Nobody ever saw Milan working. He is always enjoying life, enjoying good food and drink, going to interesting places and cherishing the ever-evolving company of even more interesting men and women from all around the globe. As he escaped the ever-tightening borders of the ever-diminishing Czechoslovakia, he has continued “escaping” ever since: always ahead of the curve, pushing the envelope, outside the box.
Milan has contributed to so many fields and areas, that most of us, being specialists, do not know the true extent of his work. He is certainly not a one-topic man: he has become known to many non-intersecting groups and societies, often he himself being their sole intersection. Just consider: artificial life, autopoiesis and tradeoffs-free resource allocation. His contributions to all those multiple fields are always original, fundamental and controversial, yet immediately recognizable for their emphasis on multidimensionality, contextual dependency, dynamics and pragmatic utility.

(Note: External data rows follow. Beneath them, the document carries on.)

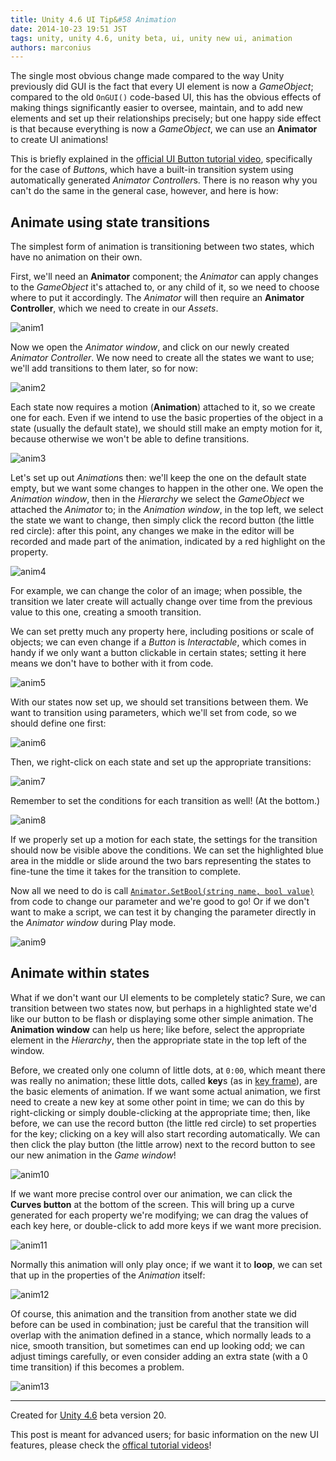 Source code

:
 ```yaml
---
title: Unity 4.6 UI Tip&#58 Animation
date: 2014-10-23 19:51 JST
tags: unity, unity 4.6, unity beta, ui, unity new ui, animation
authors: marconius
---
```


The single most obvious change made compared to the way Unity previously did GUI is the fact that every UI element is now a *GameObject*; compared to the old `OnGUI()` code-based UI, this has the obvious effects of making things significantly easier to oversee, maintain, and to add new elements and set up their relationships precisely; but one happy side effect is that because everything is now a *GameObject*, we can use an **Animator** to create UI animations!

This is briefly explained in the [official UI Button tutorial video](http://unity3d.com/learn/tutorials/modules/beginner/ui/ui-button), specifically for the case of *Button*s, which have a built-in transition system using automatically generated *Animator Controller*s. There is no reason why you can't do the same in the general case, however, and here is how:

## Animate using state transitions

The simplest form of animation is transitioning between two states, which have no animation on their own.

First, we'll need an **Animator** component; the *Animator* can apply changes to the *GameObject* it's attached to, or any child of it, so we need to choose where to put it accordingly. The *Animator* will then require an **Animator Controller**, which we need to create in our *Assets*.

![anim1](/static/images/2014/10/UnityUI/anim1.png)

Now we open the *Animator window*, and click on our newly created *Animator Controller*. We now need to create all the states we want to use; we'll add transitions to them later, so for now:

![anim2](/static/images/2014/10/UnityUI/anim2.png)

Each state now requires a motion (**Animation**) attached to it, so we create one for each. Even if we intend to use the basic properties of the object in a state (usually the default state), we should still make an empty motion for it, because otherwise we won't be able to define transitions.

![anim3](/static/images/2014/10/UnityUI/anim3.png)

Let's set up out *Animation*s then: we'll keep the one on the default state empty, but we want some changes to happen in the other one. We open the *Animation window*, then in the *Hierarchy* we select the *GameObject* we attached the *Animator* to; in the *Animation window*, in the top left, we select the state we want to change, then simply click the record button (the little red circle): after this point, any changes we make in the editor will be recorded and made part of the animation, indicated by a red highlight on the property.

![anim4](/static/images/2014/10/UnityUI/anim4.png)

For example, we can change the color of an image; when possible, the transition we later create will actually change over time from the previous value to this one, creating a smooth transition.

We can set pretty much any property here, including positions or scale of objects; we can even change if a *Button* is *Interactable*, which comes in handy if we only want a button clickable in certain states; setting it here means we don't have to bother with it from code.

![anim5](/static/images/2014/10/UnityUI/anim5.png)

With our states now set up, we should set transitions between them. We want to transition using parameters, which we'll set from code, so we should define one first:

![anim6](/static/images/2014/10/UnityUI/anim6.png)

Then, we right-click on each state and set up the appropriate transitions:

![anim7](/static/images/2014/10/UnityUI/anim7.png)

Remember to set the conditions for each transition as well! (At the bottom.)

![anim8](/static/images/2014/10/UnityUI/anim8.png)

If we properly set up a motion for each state, the settings for the transition should now be visible above the conditions. We can set the highlighted blue area in the middle or slide around the two bars representing the states to fine-tune the time it takes for the transition to complete.

Now all we need to do is call [`Animator.SetBool(string name, bool value)`](http://docs.unity3d.com/ScriptReference/Animator.SetBool.html) from code to change our parameter and we're good to go! Or if we don't want to make a script, we can test it by changing the parameter directly in the *Animator window* during Play mode.

![anim9](/static/images/2014/10/UnityUI/anim9.png)

## Animate within states

What if we don't want our UI elements to be completely static? Sure, we can transition between two states now, but perhaps in a highlighted state we'd like our button to be flash or displaying some other simple animation. The **Animation window** can help us here; like before, select the appropriate element in the *Hierarchy*, then the appropriate state in the top left of the window.

Before, we created only one column of little dots, at `0:00`, which meant there was really no animation; these little dots, called **key**s (as in [key frame](https://en.wikipedia.org/wiki/Key_frame)), are the basic elements of animation. If we want some actual animation, we first need to create a new key at some other point in time; we can do this by right-clicking or simply double-clicking at the appropriate time; then, like before, we can use the record button (the little red circle) to set properties for the key; clicking on a key will also start recording automatically. We can then click the play button (the little arrow) next to the record button to see our new animation in the *Game window*!

![anim10](/static/images/2014/10/UnityUI/anim10.png)

If we want more precise control over our animation, we can click the **Curves button** at the bottom of the screen. This will bring up a curve generated for each property we're modifying; we can drag the values of each key here, or double-click to add more keys if we want more precision.

![anim11](/static/images/2014/10/UnityUI/anim11.png)

Normally this animation will only play once; if we want it to **loop**, we can set that up in the properties of the *Animation* itself:

![anim12](/static/images/2014/10/UnityUI/anim12.png)

Of course, this animation and the transition from another state we did before can be used in combination; just be careful that the transition will overlap with the animation defined in a stance, which normally leads to a nice, smooth transition, but sometimes can end up looking odd; we can adjust timings carefully, or even consider adding an extra state (with a 0 time transition) if this becomes a problem.

![anim13](/static/images/2014/10/UnityUI/anim13.png)

-----

Created for [Unity 4.6](http://unity3d.com/unity/beta/4.6) beta version 20.

This post is meant for advanced users; for basic information on the new UI features, please check the [offical tutorial videos](http://unity3d.com/learn/tutorials/modules/beginner/ui)!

Zeleny clearly abhors the “mainstream” of anything; he avoids it like a vacuum: mainstream thinking, mainstream research, mainstream values, mainstream life. He escaped the “mainstream” long time ago and shows no intentions of returning. He even escapes the fields he himself established or founded – as soon as they show the deadly signs of becoming “mainstream”. Mainstream thinking, he says, invites mediocrity, routine, copy and self-approval: perhaps useful and necessary to some, but so unexciting, boring and unchallenging to boundary-crossing seekers. The very definition of “mainstream” implies: within the boundaries, accepted by majority, mass behavior with no individuality, no surprises and certainly no inner rewards.

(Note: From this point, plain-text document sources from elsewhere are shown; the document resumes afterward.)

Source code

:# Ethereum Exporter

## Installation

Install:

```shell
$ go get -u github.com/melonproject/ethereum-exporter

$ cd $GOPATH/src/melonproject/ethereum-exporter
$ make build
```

So, in this Festschrift we also honor a challenge. What are we to think of a man who initiated, introduced or contributed to not only multiple criteria decision making, multiple criteria simplex method, linear multiobjective programming, de novo programming, eight concepts of optimality, compromise programming, knowledge-based fuzzy sets, knowledge management, self-producing social systems, spontaneous social orders, high technology management, theory of the displaced ideal, conflict dissolution, multidimensional radar diagrams, osmotic growths, inorganic precipitates, etc., but also historical studies on Trentowski's Cybernetyka, Bogdanov's Tectology, Leduc's Synthetic Biology and Smuts' Holism, as well as original contributions to management, strategy, systems sciences, cybernetics, autopoiesis, artificial life, game theory, APL simulations, social judgment theory, economics of interactions, tradeoffs-free economics, and so on.
How do we honor such a student, teacher and man?
It seems to us that only through a book like this one: a book that is as diverse and as multidimensional as the man and his work.
Finally, we would like to express our sincere thanks to Yong Shi's doctoral students at the Chinese Academy of Sciences, Xingsen Li, Rong Liu and Zhongbin Ouyang for their hard work on the formation of this book. We also acknowledge grants from National Natural Science Foundation of China (#70621001, #70531040, #70501030, #70472074), 973 Project #2004CB720103, Ministry of Science and Technology, China, and BHP Billiton Co., Australia for their support in the preparation of the book.